KU, as the Journal-World reported last week, is also piloting a health monitoring app that allows those on campus to conduct self-assessments of any COVID-19 symptoms and access secured buildings based on their daily health status. Girod added that KU will mark each building to change traffic patterns to help decrease the campus’ density.
Girod said KU students should be on the lookout for changes to their fall schedules if they’ve already enrolled. The university will update students in July on how their individual schedules might change, the message said.
Finally, over the summer months, Girod said KU will provide instructors resources to offer their courses in multiple formats to accommodate both students able to attend classes and students who aren’t comfortable going to physical classes.

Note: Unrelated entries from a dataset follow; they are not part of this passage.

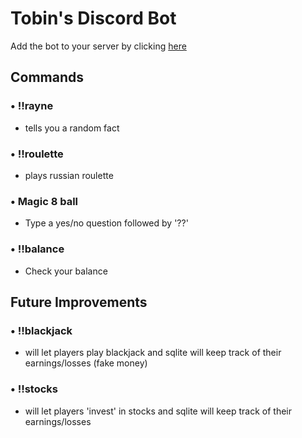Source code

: # Tobin's Discord Bot
Add the bot to your server by clicking [here]()
## Commands
### • !!rayne
- tells you a random fact
### • !!roulette
- plays russian roulette
### • Magic 8 ball
- Type a yes/no question followed by '??'
### • !!balance
- Check your balance

## Future Improvements
### • !!blackjack 
- will let players play blackjack and sqlite will keep track of their earnings/losses (fake money)
### • !!stocks
- will let players 'invest' in stocks and sqlite will keep track of their earnings/losses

The university will also make accommodations under the Americans with Disabilities Act for instructors who have preexisting conditions that put them at higher risk of complications should they get COVID-19.
To help limit the density of students in classrooms and allow for frequent cleaning, KU will schedule fall classes from 7 a.m. to 9 p.m., on Monday through Friday, but most will be held from 8 a.m. to 5 p.m, Girod said. Saturday classes will be utilized as a last resort.
The university is also planning ahead for the spring semester, Girod announced. After the fall semester concludes, the spring semester will not begin until Feb. 1, 2021 — pending approval from the Kansas Board of Regents at its monthly meeting on Wednesday.
Because of the delayed start, KU will not have a normal spring break in the middle of the spring 2021 semester.
“Our goal is to maximize the in-person classroom experience to the greatest extent possible,” Girod said. “KU is committed to ensuring the majority of students, if they choose, have the majority of their courses with in-person instruction in whole or in part.”